Like many social issue movies, "Promised Land" has good intentions and even some interesting points about the nature of fracking, an issue that could be a cornerstone of environmental rhetoric in the not-so-distant future. But while it pays lip service to the corporate point of view, it also lacks the nerve to really dig into the complexity of the subject, ultimately delivering us a nice movie dragged down by a simplistic point of view and a dull love triangle angle that feels tossed in at best. Though not without its bright points, including fine performances from Matt Damon and the always great Hal Holbrook, "Promised Land" may do more harm than good for opponents of fracking.
With an environmentally sensitive topic like hydraulic fracturing, or fracking, "Promised Land" has plenty of political baggage before it even begins. Matt Damon plays Steve Butler, a bright up-and-comer in the energy business who at first believes he sees the big picture. When he strolls into a small rural town of McKinley with partner Sue Thomason (Frances McDormand), the land seems ripe for the taking. Hit hard by a tough economy, McKinley appears to be the perfect town to embrace the financial upside of fracking and sell drilling rights. Armed with a convincing sales pitch and some big numbers, it all seems too easy.
But Butler's optimism is short-lived, as grassroots mudslinger Dustin Noble (John Krasinski) begins to undermine Butler's credibility by showing evidence of fracking's environmental dark side. Though the money sounds nice, you don't have to want to hug a tree to know that a field full of dead cows isn't a good thing, and soon the tide starts to shift. Also pitching in is a well-respected schoolteacher (Hal Holbrook), who urges the community to consider what else they're in store for besides handfuls of cash.
The battle between the two sides is clear from fairly early on, though Damon remains earnest and likable despite the screenplay being clearly tilted against him. Krasinski and Damon, who co-wrote the screenplay with David Eggers, are smart enough to hold back a liberal spin as much as possible, but it also can't help but revert to the hero vs. villain routine. That isn't to say there aren't some poignant scenes, particularly as Damon's character begins to understand what else is at stake besides soaring profits. Not content with this argument, however, we end up with an awkward love angle involving the beautiful Alice (Rosemarie DeWitt), and some light melodrama about which guy she's going to choose is both distracting and underdeveloped.

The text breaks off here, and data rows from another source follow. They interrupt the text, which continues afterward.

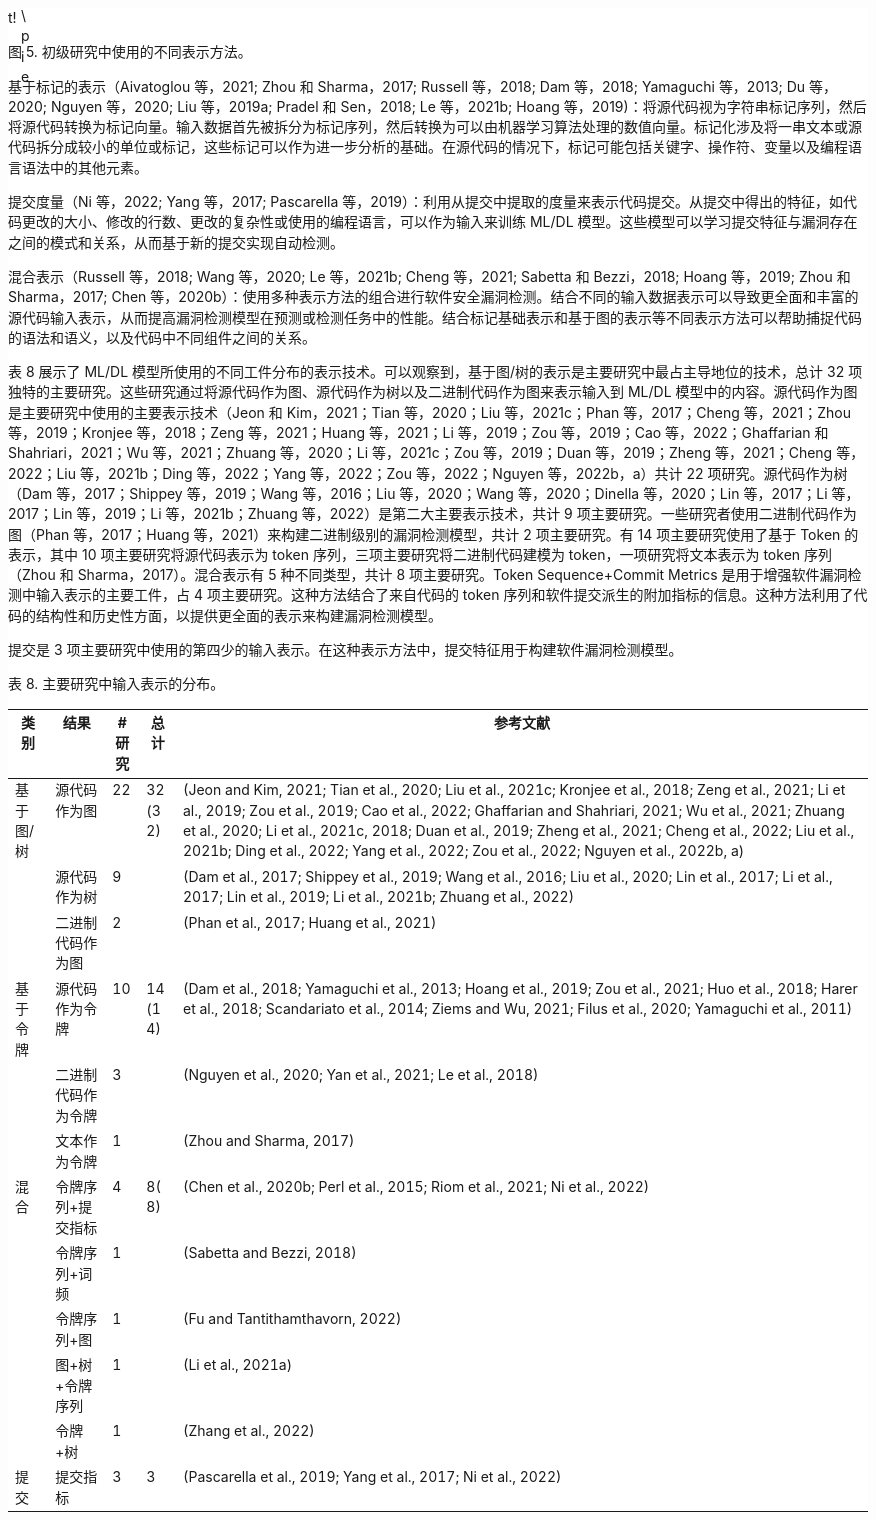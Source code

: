 t! <svg height="1" overflow="visible" version="1.1" width="1"><g transform="translate(0,1) matrix(1 0 0 -1 0 0)" fill="#000000" stroke="#000000" stroke-width="0.4pt"><foreignobject width="0" height="0" transform="matrix(1 0 0 -1 0 16.6)" overflow="visible">\pie</foreignobject></g></svg>

图 5. 初级研究中使用的不同表示方法。

基于标记的表示（Aivatoglou 等，2021; Zhou 和 Sharma，2017; Russell 等，2018; Dam 等，2018; Yamaguchi 等，2013; Du 等，2020; Nguyen 等，2020; Liu 等，2019a; Pradel 和 Sen，2018; Le 等，2021b; Hoang 等，2019)：将源代码视为字符串标记序列，然后将源代码转换为标记向量。输入数据首先被拆分为标记序列，然后转换为可以由机器学习算法处理的数值向量。标记化涉及将一串文本或源代码拆分成较小的单位或标记，这些标记可以作为进一步分析的基础。在源代码的情况下，标记可能包括关键字、操作符、变量以及编程语言语法中的其他元素。

提交度量（Ni 等，2022; Yang 等，2017; Pascarella 等，2019）：利用从提交中提取的度量来表示代码提交。从提交中得出的特征，如代码更改的大小、修改的行数、更改的复杂性或使用的编程语言，可以作为输入来训练 ML/DL 模型。这些模型可以学习提交特征与漏洞存在之间的模式和关系，从而基于新的提交实现自动检测。

混合表示（Russell 等，2018; Wang 等，2020; Le 等，2021b; Cheng 等，2021; Sabetta 和 Bezzi，2018; Hoang 等，2019; Zhou 和 Sharma，2017; Chen 等，2020b）：使用多种表示方法的组合进行软件安全漏洞检测。结合不同的输入数据表示可以导致更全面和丰富的源代码输入表示，从而提高漏洞检测模型在预测或检测任务中的性能。结合标记基础表示和基于图的表示等不同表示方法可以帮助捕捉代码的语法和语义，以及代码中不同组件之间的关系。

表 8 展示了 ML/DL 模型所使用的不同工件分布的表示技术。可以观察到，基于图/树的表示是主要研究中最占主导地位的技术，总计 32 项独特的主要研究。这些研究通过将源代码作为图、源代码作为树以及二进制代码作为图来表示输入到 ML/DL 模型中的内容。源代码作为图是主要研究中使用的主要表示技术（Jeon 和 Kim，2021；Tian 等，2020；Liu 等，2021c；Phan 等，2017；Cheng 等，2021；Zhou 等，2019；Kronjee 等，2018；Zeng 等，2021；Huang 等，2021；Li 等，2019；Zou 等，2019；Cao 等，2022；Ghaffarian 和 Shahriari，2021；Wu 等，2021；Zhuang 等，2020；Li 等，2021c；Zou 等，2019；Duan 等，2019；Zheng 等，2021；Cheng 等，2022；Liu 等，2021b；Ding 等，2022；Yang 等，2022；Zou 等，2022；Nguyen 等，2022b，a）共计 22 项研究。源代码作为树（Dam 等，2017；Shippey 等，2019；Wang 等，2016；Liu 等，2020；Wang 等，2020；Dinella 等，2020；Lin 等，2017；Li 等，2017；Lin 等，2019；Li 等，2021b；Zhuang 等，2022）是第二大主要表示技术，共计 9 项主要研究。一些研究者使用二进制代码作为图（Phan 等，2017；Huang 等，2021）来构建二进制级别的漏洞检测模型，共计 2 项主要研究。有 14 项主要研究使用了基于 Token 的表示，其中 10 项主要研究将源代码表示为 token 序列，三项主要研究将二进制代码建模为 token，一项研究将文本表示为 token 序列（Zhou 和 Sharma，2017）。混合表示有 5 种不同类型，共计 8 项主要研究。Token Sequence+Commit Metrics 是用于增强软件漏洞检测中输入表示的主要工件，占 4 项主要研究。这种方法结合了来自代码的 token 序列和软件提交派生的附加指标的信息。这种方法利用了代码的结构性和历史性方面，以提供更全面的表示来构建漏洞检测模型。

提交是 3 项主要研究中使用的第四少的输入表示。在这种表示方法中，提交特征用于构建软件漏洞检测模型。

表 8. 主要研究中输入表示的分布。

| 类别 | 结果 | #研究 | 总计 | 参考文献 |
| --- | --- | --- | --- | --- |
| 基于图/树 | 源代码作为图 | 22 | 32(32) | (Jeon and Kim, 2021; Tian et al., 2020; Liu et al., 2021c; Kronjee et al., 2018; Zeng et al., 2021; Li et al., 2019; Zou et al., 2019; Cao et al., 2022; Ghaffarian and Shahriari, 2021; Wu et al., 2021; Zhuang et al., 2020; Li et al., 2021c, 2018; Duan et al., 2019; Zheng et al., 2021; Cheng et al., 2022; Liu et al., 2021b; Ding et al., 2022; Yang et al., 2022; Zou et al., 2022; Nguyen et al., 2022b, a) |
|  | 源代码作为树 | 9 |  | (Dam et al., 2017; Shippey et al., 2019; Wang et al., 2016; Liu et al., 2020; Lin et al., 2017; Li et al., 2017; Lin et al., 2019; Li et al., 2021b; Zhuang et al., 2022) |
|  | 二进制代码作为图 | 2 |  | (Phan et al., 2017; Huang et al., 2021) |
| 基于令牌 | 源代码作为令牌 | 10 | 14(14) | (Dam et al., 2018; Yamaguchi et al., 2013; Hoang et al., 2019; Zou et al., 2021; Huo et al., 2018; Harer et al., 2018; Scandariato et al., 2014; Ziems and Wu, 2021; Filus et al., 2020; Yamaguchi et al., 2011) |
|  | 二进制代码作为令牌 | 3 |  | (Nguyen et al., 2020; Yan et al., 2021; Le et al., 2018) |
|  | 文本作为令牌 | 1 |  | (Zhou and Sharma, 2017) |
| 混合 | 令牌序列+提交指标 | 4 | 8(8) | (Chen et al., 2020b; Perl et al., 2015; Riom et al., 2021; Ni et al., 2022) |
|  | 令牌序列+词频 | 1 |  | (Sabetta and Bezzi, 2018) |
|  | 令牌序列+图 | 1 |  | (Fu and Tantithamthavorn, 2022) |
|  | 图+树+令牌序列 | 1 |  | (Li et al., 2021a) |
|  | 令牌+树 | 1 |  | (Zhang et al., 2022) |
| 提交 | 提交指标 | 3 | 3 | (Pascarella et al., 2019; Yang et al., 2017; Ni et al., 2022) |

What's most disappointing about "Promised Land," though, is how it eventually tosses aside the darker realities of the fracking argument, which is one that will continue to rage for many years to come as this country begins to see the short-term financial benefits. Though "Promised Land" does at first make a substantial effort to show both sides of the rhetoric, the plot ultimately gets sucked down by the inevitable Hollywood formula, and suddenly we're back in all too familiar territory.
Director Gus Van Sant is a very talented filmmaker, but here he plays it so straight-forward and safe that those talents are mostly a waste. It's easy to imagine a more impactful and poignant film by a sharp satirist like Alexander Payne ("Election") or Jason Reitman ("Thank You For Smoking"), but we're left with a nice story about a nice town with nice people - an angle that is too safe to make a lasting impact about fracking.

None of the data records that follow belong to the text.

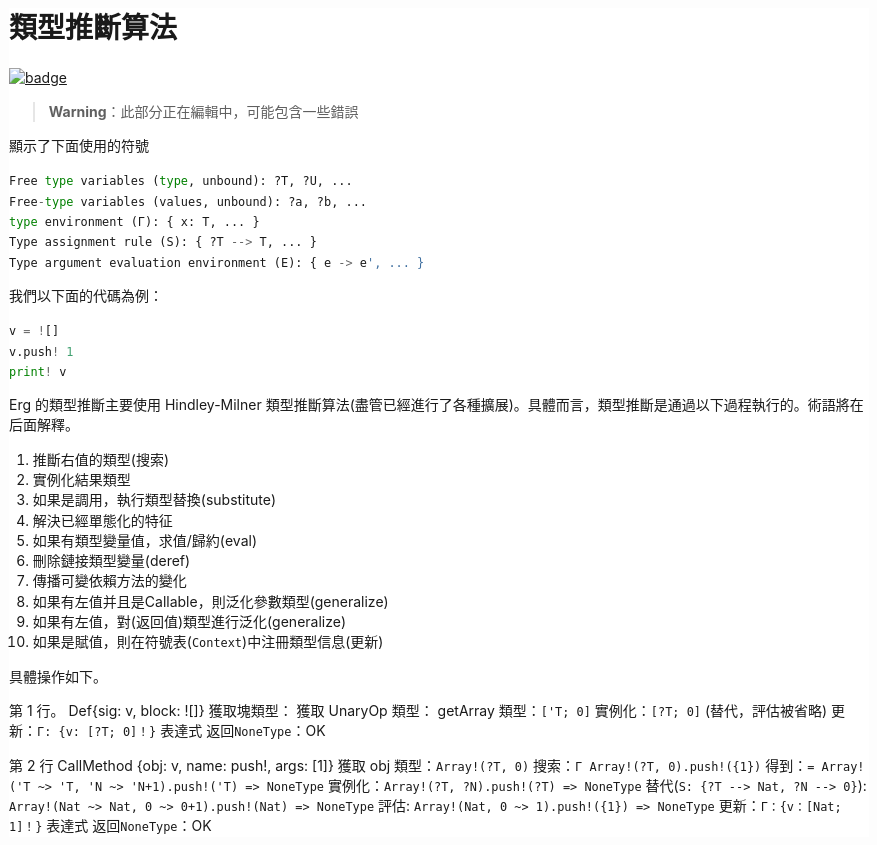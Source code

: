 # 類型推斷算法

[![badge](https://img.shields.io/endpoint.svg?url=https%3A%2F%2Fgezf7g7pd5.execute-api.ap-northeast-1.amazonaws.com%2Fdefault%2Fsource_up_to_date%3Fowner%3Derg-lang%26repos%3Derg%26ref%3Dmain%26path%3Ddoc/EN/compiler/inference.md%26commit_hash%3D06f8edc9e2c0cee34f6396fd7c64ec834ffb5352)](https://gezf7g7pd5.execute-api.ap-northeast-1.amazonaws.com/default/source_up_to_date?owner=erg-lang&repos=erg&ref=main&path=doc/EN/compiler/inference.md&commit_hash=06f8edc9e2c0cee34f6396fd7c64ec834ffb5352)

> __Warning__：此部分正在編輯中，可能包含一些錯誤

顯示了下面使用的符號

```python
Free type variables (type, unbound): ?T, ?U, ...
Free-type variables (values, unbound): ?a, ?b, ...
type environment (Γ): { x: T, ... }
Type assignment rule (S): { ?T --> T, ... }
Type argument evaluation environment (E): { e -> e', ... }
```

我們以下面的代碼為例：

```python
v = ![]
v.push! 1
print! v
```

Erg 的類型推斷主要使用 Hindley-Milner 類型推斷算法(盡管已經進行了各種擴展)。具體而言，類型推斷是通過以下過程執行的。術語將在后面解釋。

1. 推斷右值的類型(搜索)
2. 實例化結果類型
3. 如果是調用，執行類型替換(substitute)
4. 解決已經單態化的特征
5. 如果有類型變量值，求值/歸約(eval)
6. 刪除鏈接類型變量(deref)
7. 傳播可變依賴方法的變化
8. 如果有左值并且是Callable，則泛化參數類型(generalize)
9. 如果有左值，對(返回值)類型進行泛化(generalize)
10. 如果是賦值，則在符號表(`Context`)中注冊類型信息(更新)

具體操作如下。

第 1 行。 Def{sig: v, block: ![]}
    獲取塊類型：
        獲取 UnaryOp 類型：
            getArray 類型：`['T; 0]`
            實例化：`[?T; 0]`
            (替代，評估被省略)
    更新：`Γ: {v: [?T; 0]！}`
    表達式 返回`NoneType`：OK

第 2 行 CallMethod {obj: v, name: push!, args: [1]}
    獲取 obj 類型：`Array!(?T, 0)`
        搜索：`Γ Array!(?T, 0).push!({1})`
        得到：`= Array!('T ~> 'T, 'N ~> 'N+1).push!('T) => NoneType`
        實例化：`Array!(?T, ?N).push!(?T) => NoneType`
        替代(`S: {?T --> Nat, ?N --> 0}`): `Array!(Nat ~> Nat, 0 ~> 0+1).push!(Nat) => NoneType`
        評估: `Array!(Nat, 0 ~> 1).push!({1}) => NoneType`
        更新：`Γ：{v：[Nat; 1]！}`
    表達式 返回`NoneType`：OK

This isn't to say that "Promised Land" is a total loss. Ideally it will at least inspire some genuine interest in the subject, which hopefully will lead to real discussion instead of the typical, automatic conservative/liberal split. "Promised Land" makes a strong argument about us taking fracking seriously, though it's not complex or complete enough to inspire much more than a very basic starting point. Ironically, relying on the Hollywood formula won't make the argument any easier for the anti-frackers.